Paris (awp/afp) - Parmi les principales Bourses européennes, toutes dans le rouge vendredi, le CAC 40 est le seul indice à avoir effacé ses gains depuis le début de l'année et se dirige vers sa pire baisse hebdomadaire depuis mars 2022, juste après l'invasion russe de l'Ukraine.

Vers 14H40 GMT, la Bourse de Paris chutait de 3,08% à 7.470,40 points. Ailleurs en Europe, Milan chutait aussi de 2,84%, plombée par les banques, Francfort reculait de 1,70%, Londres de 0,45% et l'indice paneuropéen élargi Stoxx 600 de 1,25%. A Zurich, le SMI cédait 0,67%.

L'issue des législatives anticipées en France, qui découlent de la dissolution surprise de l'Assemblée nationale après la poussée de l'extrême droite française aux élections européennes, inquiètent les investisseurs qui préfèrent délaisser les actions de la zone euro en attendant d'y voir plus clair.

Or pour le moment, entre baisse des taxes à l'extrême droite et abrogation de la réforme des retraite à gauche, les programmes économiques et financiers du Rassemblement national et du Nouveau front populaire ne sont pas de nature à plaire aux marchés.

Une certitude cependant: la décision du président français, Emmanuel Macron, "augmente les incertitudes quant à la trajectoire future des finances publiques", souligne Tullia Bucco, économiste chez Unicredit.

Ces inquiétudes grandissent "à un moment où le déficit est élevé et où le taux d'emprunt de l'Etat a déjà augmenté", rappelle Sylvain Bersinger, analyste chez Asterès.

Sur le marché obligataire, le taux d'intérêt des OAT françaises à dix ans s'établit à 3,12% vers 14H00 GMT, mais son équivalent allemand, "valeurs refuges par excellence au sein de la zone euro", souligne Alexandre Baradez, analyste d'IG France, reculait plus fortement (2,35%), creusant encore plus l'écart entre les deux.

Cet écart entre les deux taux - ou "spread" - est un indicateur de mesure de la confiance des investisseurs dans la France et ses perspectives économiques de long terme. Il se situe vers 14H10 GMT à 0,76 point de pourcentage. Selon Bloomberg, son amplification sur la semaine est à ce stade la plus importante depuis 2011, au moment de la crise des dettes des Etats de la zone euro.

Sur le marché des changes, l'euro reculait de 0,60% par rapport au dollar à 1,0672 dollar pour un euro. Depuis le début de la semaine, l'euro a perdu 1,19% de sa valeur face au dollar.

Outre-Atlantique, la Bourse de New York a ouvert en baisse opérant un mouvement de consolidation après que le Nasdaq et le S&P 500 ont enchaîné quatre records en clôture cette semaine. Le Dow Jones perdait 0,79%, l'indice Nasdaq rendait 0,11% et l'indice élargi S&P 500 se défaisait de 0,43%.

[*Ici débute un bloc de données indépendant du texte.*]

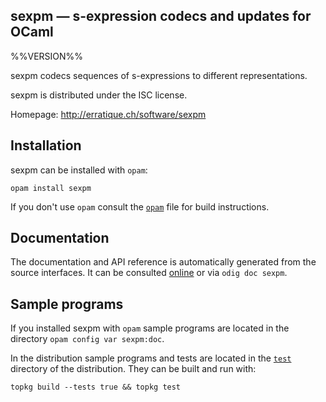 sexpm — s-expression codecs and updates for OCaml
-------------------------------------------------------------------------------
%%VERSION%%

sexpm codecs sequences of s-expressions to different representations.

sexpm is distributed under the ISC license.

Homepage: http://erratique.ch/software/sexpm  

## Installation

sexpm can be installed with `opam`:

    opam install sexpm

If you don't use `opam` consult the [`opam`](opam) file for build
instructions.

## Documentation

The documentation and API reference is automatically generated from
the source interfaces. It can be consulted [online][doc] or via
`odig doc sexpm`.

[doc]: http://erratique.ch/software/sexpm/doc

## Sample programs

If you installed sexpm with `opam` sample programs are located in
the directory `opam config var sexpm:doc`.

In the distribution sample programs and tests are located in the
[`test`](test) directory of the distribution. They can be built and run
with:

    topkg build --tests true && topkg test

Les bancaires souffrent ___

Le secteur bancaire européen souffrait particulièrement vendredi, victime des incertitudes liées à la France et concernant la politique monétaire de la banque centrale américaine.

A Paris, BNP Paribas chutait de 3,80%, à Milan, Unicredit perdait 5,89%, à Francfort Commerzbank lâchait 5,35%.

L'auto a un train de retard ___

Le secteur automobile européen s'affiche de nouveau en baisse vendredi. A Francfort, Volkswagen, le premier groupe automobile européen, lâchait 1,18% et sa filiale luxe Porsche 0,51%. Mercedes reculait de 0,72% et BMW de 1,16%.

La Commission européenne a déclaré mercredi vouloir imposer à partir du 4 juillet jusqu'à 38% de droits de douane supplémentaires sur les importations de véhicules électriques chinois dans l'UE, dans un contexte où Pékin est accusé d'avoir favorisé illégalement ses constructeurs et que l'Allemagne craint des représailles pour ses géants de l'automobile pour qui la Chine représente jusqu'à 36% des ventes en volume.

Le pétrole se reprend ___

Les prix du pétrole remontaient la pente vers 14h05 GMT. Le prix du baril de Brent de la mer du Nord pour livraison en août gagnait 0,63%, à 83,27 dollars. Le baril de West Texas Intermediate (WTI) américain, à échéance en juillet, prenait 0,52% à 79,03 dollars.

Le bitcoin gagnait 0,37% à 66.926 dollars.